El único error -si es que puede considerarse como un error- de los Avispones de Chilpancingo fue haber estado en el momento y el lugar equivocados la noche del 26 de septiembre de 2014 cerca del lugar donde fueron emboscados los estudiantes de la Escuela Normal Rural de Ayotzinapa.

Ese viernes 26 de septiembre de 2014 por la noche, los Avispones de Chilpancingo -equipo de jugadores de entre 14 y 18 años- vencieron 3-1 al Iguala FC de visita en el inicio del torneo de tercera división. Esa misma noche emprendieron el regreso a casa en la capital de Guerrero.

A bordo de su autobús, los Avispones de Chilpancingo -26 pasajeros en total- iban de regreso a casa.
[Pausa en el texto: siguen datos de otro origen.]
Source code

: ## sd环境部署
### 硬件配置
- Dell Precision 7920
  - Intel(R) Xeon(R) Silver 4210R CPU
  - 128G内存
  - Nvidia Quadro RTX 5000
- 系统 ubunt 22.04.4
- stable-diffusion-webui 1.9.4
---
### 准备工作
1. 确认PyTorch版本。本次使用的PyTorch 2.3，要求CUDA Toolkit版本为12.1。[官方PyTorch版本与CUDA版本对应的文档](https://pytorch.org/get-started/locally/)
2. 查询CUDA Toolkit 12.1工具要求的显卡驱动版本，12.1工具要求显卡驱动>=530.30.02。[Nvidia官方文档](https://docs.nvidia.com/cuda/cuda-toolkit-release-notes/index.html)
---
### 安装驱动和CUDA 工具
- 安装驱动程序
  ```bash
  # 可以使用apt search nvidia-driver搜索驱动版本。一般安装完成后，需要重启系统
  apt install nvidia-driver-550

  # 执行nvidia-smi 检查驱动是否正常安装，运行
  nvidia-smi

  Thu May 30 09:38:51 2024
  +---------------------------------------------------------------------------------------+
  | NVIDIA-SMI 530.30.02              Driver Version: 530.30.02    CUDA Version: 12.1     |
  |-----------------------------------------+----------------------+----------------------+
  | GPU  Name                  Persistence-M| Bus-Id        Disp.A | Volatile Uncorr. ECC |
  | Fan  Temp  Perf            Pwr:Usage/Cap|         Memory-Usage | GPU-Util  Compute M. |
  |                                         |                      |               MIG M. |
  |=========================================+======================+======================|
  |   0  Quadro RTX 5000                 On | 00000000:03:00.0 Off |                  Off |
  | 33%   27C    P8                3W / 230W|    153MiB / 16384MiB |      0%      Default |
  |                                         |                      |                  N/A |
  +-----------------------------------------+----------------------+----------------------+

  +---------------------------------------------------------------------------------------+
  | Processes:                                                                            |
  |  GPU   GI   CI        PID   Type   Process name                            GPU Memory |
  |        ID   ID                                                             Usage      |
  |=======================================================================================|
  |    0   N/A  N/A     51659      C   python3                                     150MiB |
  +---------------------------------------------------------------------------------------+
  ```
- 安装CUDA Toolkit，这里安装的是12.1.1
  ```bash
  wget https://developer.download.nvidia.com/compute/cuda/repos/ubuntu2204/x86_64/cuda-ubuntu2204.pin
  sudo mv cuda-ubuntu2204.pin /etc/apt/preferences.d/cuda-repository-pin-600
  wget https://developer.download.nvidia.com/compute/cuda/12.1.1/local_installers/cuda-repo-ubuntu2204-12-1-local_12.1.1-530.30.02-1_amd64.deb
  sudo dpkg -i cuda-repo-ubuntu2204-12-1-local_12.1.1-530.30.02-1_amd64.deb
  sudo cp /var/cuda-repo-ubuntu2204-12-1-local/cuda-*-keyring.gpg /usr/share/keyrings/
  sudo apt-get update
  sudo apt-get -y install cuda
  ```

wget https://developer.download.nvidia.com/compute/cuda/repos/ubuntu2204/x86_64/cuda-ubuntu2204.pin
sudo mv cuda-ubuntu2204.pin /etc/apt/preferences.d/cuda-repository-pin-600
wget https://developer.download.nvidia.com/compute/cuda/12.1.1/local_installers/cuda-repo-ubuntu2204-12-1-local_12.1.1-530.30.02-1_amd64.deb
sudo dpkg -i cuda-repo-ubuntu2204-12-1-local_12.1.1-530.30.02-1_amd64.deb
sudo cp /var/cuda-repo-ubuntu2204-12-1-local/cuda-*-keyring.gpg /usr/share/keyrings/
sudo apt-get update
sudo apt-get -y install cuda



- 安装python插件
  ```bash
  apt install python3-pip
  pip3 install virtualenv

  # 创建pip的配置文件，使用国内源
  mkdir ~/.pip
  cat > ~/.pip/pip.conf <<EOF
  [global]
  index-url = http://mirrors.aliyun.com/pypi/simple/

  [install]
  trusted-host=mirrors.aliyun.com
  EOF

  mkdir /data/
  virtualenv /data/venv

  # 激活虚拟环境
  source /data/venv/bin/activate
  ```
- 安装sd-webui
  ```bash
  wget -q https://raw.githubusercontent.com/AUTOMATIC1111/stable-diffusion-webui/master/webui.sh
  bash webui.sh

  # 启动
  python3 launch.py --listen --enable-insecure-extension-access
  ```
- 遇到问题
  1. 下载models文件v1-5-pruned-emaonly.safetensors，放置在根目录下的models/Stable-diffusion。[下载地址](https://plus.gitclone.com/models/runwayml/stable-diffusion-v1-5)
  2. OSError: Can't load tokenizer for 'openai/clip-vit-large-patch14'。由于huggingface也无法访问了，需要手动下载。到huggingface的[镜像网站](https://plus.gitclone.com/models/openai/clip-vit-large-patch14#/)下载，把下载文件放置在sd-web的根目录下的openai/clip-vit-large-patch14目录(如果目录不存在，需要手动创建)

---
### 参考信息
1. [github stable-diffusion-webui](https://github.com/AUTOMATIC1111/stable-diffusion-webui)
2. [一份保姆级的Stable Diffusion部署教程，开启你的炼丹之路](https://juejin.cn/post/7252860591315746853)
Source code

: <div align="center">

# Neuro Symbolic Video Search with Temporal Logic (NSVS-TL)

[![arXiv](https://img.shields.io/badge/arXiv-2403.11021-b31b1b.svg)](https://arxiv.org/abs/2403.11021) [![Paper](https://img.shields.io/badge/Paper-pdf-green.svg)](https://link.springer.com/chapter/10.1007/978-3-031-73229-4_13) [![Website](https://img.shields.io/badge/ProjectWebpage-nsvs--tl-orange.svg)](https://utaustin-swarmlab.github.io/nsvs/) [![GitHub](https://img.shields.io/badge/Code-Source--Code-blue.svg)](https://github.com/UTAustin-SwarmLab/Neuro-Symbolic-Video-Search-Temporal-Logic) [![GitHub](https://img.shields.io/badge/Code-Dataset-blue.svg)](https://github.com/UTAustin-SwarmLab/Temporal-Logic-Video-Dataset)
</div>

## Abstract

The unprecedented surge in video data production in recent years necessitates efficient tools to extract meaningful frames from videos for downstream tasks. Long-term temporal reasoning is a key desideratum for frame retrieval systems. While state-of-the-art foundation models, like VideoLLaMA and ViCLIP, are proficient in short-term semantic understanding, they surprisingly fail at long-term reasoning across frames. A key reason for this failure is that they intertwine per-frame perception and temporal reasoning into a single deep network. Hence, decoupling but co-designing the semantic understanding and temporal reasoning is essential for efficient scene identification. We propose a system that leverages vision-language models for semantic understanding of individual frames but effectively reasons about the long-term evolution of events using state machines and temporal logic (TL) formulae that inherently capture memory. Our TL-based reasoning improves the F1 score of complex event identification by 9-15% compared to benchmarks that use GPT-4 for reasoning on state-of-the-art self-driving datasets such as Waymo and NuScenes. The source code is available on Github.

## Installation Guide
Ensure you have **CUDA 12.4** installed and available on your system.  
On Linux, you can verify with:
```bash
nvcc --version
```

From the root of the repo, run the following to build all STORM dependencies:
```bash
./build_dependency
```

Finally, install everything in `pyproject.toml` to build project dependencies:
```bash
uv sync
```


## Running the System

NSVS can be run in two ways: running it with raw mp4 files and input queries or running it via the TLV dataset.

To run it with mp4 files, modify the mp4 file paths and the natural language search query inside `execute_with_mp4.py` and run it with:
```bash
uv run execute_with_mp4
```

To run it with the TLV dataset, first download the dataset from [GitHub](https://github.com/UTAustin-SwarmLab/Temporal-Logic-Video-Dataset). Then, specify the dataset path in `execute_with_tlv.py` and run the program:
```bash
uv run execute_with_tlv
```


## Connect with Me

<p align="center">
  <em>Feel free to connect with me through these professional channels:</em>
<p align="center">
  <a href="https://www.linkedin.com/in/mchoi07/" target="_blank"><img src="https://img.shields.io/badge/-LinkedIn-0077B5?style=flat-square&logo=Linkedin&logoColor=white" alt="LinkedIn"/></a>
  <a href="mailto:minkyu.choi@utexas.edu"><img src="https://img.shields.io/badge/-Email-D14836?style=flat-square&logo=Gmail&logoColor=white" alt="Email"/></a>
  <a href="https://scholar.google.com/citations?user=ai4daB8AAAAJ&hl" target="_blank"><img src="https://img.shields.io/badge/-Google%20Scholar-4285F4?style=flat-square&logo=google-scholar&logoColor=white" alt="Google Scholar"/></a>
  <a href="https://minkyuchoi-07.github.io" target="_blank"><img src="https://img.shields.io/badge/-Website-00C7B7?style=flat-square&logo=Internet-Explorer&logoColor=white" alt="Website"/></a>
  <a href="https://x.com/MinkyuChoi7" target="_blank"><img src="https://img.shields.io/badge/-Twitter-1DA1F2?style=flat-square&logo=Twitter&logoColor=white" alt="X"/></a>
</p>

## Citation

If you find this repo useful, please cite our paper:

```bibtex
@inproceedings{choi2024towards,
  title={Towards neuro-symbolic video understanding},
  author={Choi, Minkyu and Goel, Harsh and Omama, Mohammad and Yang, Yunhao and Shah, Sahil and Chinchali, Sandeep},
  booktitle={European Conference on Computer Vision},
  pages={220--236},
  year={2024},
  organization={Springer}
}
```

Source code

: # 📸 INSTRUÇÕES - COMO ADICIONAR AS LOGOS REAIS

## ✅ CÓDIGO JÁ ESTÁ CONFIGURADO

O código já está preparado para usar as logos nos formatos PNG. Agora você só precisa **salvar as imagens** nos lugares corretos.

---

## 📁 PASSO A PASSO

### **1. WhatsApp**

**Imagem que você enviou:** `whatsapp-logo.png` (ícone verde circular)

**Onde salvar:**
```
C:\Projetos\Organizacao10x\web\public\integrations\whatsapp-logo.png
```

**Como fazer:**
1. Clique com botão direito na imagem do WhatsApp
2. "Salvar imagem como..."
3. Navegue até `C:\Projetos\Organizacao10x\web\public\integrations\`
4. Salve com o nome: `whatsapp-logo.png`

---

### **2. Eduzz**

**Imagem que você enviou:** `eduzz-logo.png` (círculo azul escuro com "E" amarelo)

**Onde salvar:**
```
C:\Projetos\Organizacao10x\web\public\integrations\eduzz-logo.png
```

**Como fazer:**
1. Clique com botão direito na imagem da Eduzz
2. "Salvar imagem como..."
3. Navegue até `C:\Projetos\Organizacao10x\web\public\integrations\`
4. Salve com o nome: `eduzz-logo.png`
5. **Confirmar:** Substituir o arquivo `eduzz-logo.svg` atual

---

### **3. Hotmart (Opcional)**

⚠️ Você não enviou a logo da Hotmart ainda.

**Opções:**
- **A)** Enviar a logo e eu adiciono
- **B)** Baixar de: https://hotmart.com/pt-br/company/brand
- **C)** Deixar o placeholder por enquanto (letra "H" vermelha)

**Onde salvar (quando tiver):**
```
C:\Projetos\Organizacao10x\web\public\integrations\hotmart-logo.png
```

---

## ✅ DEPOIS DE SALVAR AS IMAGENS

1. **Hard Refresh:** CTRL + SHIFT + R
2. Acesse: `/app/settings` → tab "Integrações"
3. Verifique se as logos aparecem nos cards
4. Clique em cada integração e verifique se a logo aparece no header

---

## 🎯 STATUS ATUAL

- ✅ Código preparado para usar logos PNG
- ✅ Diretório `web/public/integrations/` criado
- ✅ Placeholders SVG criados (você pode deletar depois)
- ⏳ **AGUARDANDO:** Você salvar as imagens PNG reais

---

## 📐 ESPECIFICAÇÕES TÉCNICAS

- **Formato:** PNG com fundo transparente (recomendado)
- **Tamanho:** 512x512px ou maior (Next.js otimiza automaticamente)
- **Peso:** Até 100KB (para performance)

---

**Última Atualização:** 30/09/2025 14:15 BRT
Pasaban de las 11 de la noche y ya se habían enterado por sus teléfonos móviles de los hechos violentos que se habían suscitado en Iguala y decidieron no ir a cenar los tacos que habían decidido para festejar la victoria. Entonces de manera repentina el autobús salió del camino al recibir un ataque con armas de fuego; fueron confundidos con los estudiantes que habían secuestrado autobuses.

El autobús de los Avispones recibió más de 200 impactos de bala aunque algunos reportes indican que fueron hasta 400. A consecuencia del ataque fallecieron Víctor Lugo Ortiz, chofer del autobús, y uno de los jugadores que aún no había hecho su debut con el equipo: David Josué García Evangelista, un muchacho de 14 años a quien llamaban el Zurdito.

¿Qué fue de los Avispones de Chilpancingo?

La Federación Mexicana de Futbol no tuvo ningún pronunciamiento solidario hacia el equipo de Chilpancingo y con el tiempo los jugadores y cuerpo técnico desaparecieron de la escena profesional. Por ejemplo, el entrenador Pedro Rentería, quien recibió dos balazos en el abdomen, uno de ellos en el hígado, no dirigió a los Avispones más allá de 2015; su auxiliar Jorge León Sáenz, quien recibió un balazo en el brazo izquierdo, ya sólo estuvo con ellos en 2014.

Miguel Ríos, defensa central, recibió cinco balazos y dejó a los Avispones a finales de 2014; como parte de compensación del gobierno de Guerrero le pagó una beca en la Universidad del Futbol durante algunos meses y ahí estuvo hasta 2016. Luis Ángel Torreblanca, otro jugador herido, dejó al equipo en 2014.

Francisco Javier Medina Bello, otro futbolista, se mantuvo con los Avispones hasta 2016 y en 2017 estuvo con otros dos equipos, primero con las Águilas de la Universidad Autónoma de Guerrero y luego con Orizaba. Félix Pérez era medico del equipo y para 2015 fue registrado como auxiliar técnico, pero ya no siguió.